Extracted data below:

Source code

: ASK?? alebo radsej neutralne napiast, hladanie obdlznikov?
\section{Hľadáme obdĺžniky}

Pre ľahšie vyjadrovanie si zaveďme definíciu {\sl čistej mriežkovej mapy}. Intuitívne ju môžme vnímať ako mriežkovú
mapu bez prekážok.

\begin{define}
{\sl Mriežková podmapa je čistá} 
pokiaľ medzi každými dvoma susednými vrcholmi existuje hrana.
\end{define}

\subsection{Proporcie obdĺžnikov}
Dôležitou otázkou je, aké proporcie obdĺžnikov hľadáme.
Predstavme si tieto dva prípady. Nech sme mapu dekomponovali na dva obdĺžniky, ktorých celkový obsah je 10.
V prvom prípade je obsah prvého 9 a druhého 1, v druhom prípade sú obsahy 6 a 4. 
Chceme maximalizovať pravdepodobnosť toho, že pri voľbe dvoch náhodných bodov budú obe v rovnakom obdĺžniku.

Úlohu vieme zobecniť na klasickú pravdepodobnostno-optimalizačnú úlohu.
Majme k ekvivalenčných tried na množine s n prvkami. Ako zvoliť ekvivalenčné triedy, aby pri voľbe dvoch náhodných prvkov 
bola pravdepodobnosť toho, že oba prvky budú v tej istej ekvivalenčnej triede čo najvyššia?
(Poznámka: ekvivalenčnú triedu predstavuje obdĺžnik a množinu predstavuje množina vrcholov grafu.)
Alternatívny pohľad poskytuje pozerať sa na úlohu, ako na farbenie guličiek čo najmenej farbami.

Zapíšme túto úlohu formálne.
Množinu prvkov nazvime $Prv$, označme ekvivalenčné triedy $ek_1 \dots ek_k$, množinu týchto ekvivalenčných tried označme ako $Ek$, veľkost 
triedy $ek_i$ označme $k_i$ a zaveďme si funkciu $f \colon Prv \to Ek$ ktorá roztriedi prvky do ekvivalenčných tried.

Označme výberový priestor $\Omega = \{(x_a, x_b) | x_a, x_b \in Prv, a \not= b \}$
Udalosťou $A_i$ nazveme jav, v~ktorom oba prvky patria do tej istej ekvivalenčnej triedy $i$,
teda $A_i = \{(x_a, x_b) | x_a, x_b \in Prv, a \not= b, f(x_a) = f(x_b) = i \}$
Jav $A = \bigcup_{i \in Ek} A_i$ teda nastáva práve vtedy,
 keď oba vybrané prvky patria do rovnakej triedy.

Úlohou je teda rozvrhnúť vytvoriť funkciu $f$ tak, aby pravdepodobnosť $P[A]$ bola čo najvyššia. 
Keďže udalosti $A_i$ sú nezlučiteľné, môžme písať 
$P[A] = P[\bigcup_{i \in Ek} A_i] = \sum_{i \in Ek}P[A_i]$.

End of Extracted data.

**The task**
Extract every entry above as it appears.

**Reply**
Source code

: ASK?? alebo radsej neutralne napiast, hladanie obdlznikov?
\section{Hľadáme obdĺžniky}

Pre ľahšie vyjadrovanie si zaveďme definíciu {\sl čistej mriežkovej mapy}. Intuitívne ju môžme vnímať ako mriežkovú
mapu bez prekážok.

\begin{define}
{\sl Mriežková podmapa je čistá} 
pokiaľ medzi každými dvoma susednými vrcholmi existuje hrana.
\end{define}

\subsection{Proporcie obdĺžnikov}
Dôležitou otázkou je, aké proporcie obdĺžnikov hľadáme.
Predstavme si tieto dva prípady. Nech sme mapu dekomponovali na dva obdĺžniky, ktorých celkový obsah je 10.
V prvom prípade je obsah prvého 9 a druhého 1, v druhom prípade sú obsahy 6 a 4. 
Chceme maximalizovať pravdepodobnosť toho, že pri voľbe dvoch náhodných bodov budú obe v rovnakom obdĺžniku.

Úlohu vieme zobecniť na klasickú pravdepodobnostno-optimalizačnú úlohu.
Majme k ekvivalenčných tried na množine s n prvkami. Ako zvoliť ekvivalenčné triedy, aby pri voľbe dvoch náhodných prvkov 
bola pravdepodobnosť toho, že oba prvky budú v tej istej ekvivalenčnej triede čo najvyššia?
(Poznámka: ekvivalenčnú triedu predstavuje obdĺžnik a množinu predstavuje množina vrcholov grafu.)
Alternatívny pohľad poskytuje pozerať sa na úlohu, ako na farbenie guličiek čo najmenej farbami.

Zapíšme túto úlohu formálne.
Množinu prvkov nazvime $Prv$, označme ekvivalenčné triedy $ek_1 \dots ek_k$, množinu týchto ekvivalenčných tried označme ako $Ek$, veľkost 
triedy $ek_i$ označme $k_i$ a zaveďme si funkciu $f \colon Prv \to Ek$ ktorá roztriedi prvky do ekvivalenčných tried.

Označme výberový priestor $\Omega = \{(x_a, x_b) | x_a, x_b \in Prv, a \not= b \}$
Udalosťou $A_i$ nazveme jav, v~ktorom oba prvky patria do tej istej ekvivalenčnej triedy $i$,
teda $A_i = \{(x_a, x_b) | x_a, x_b \in Prv, a \not= b, f(x_a) = f(x_b) = i \}$
Jav $A = \bigcup_{i \in Ek} A_i$ teda nastáva práve vtedy,
 keď oba vybrané prvky patria do rovnakej triedy.

Úlohou je teda rozvrhnúť vytvoriť funkciu $f$ tak, aby pravdepodobnosť $P[A]$ bola čo najvyššia. 
Keďže udalosti $A_i$ sú nezlučiteľné, môžme písať 
$P[A] = P[\bigcup_{i \in Ek} A_i] = \sum_{i \in Ek}P[A_i]$.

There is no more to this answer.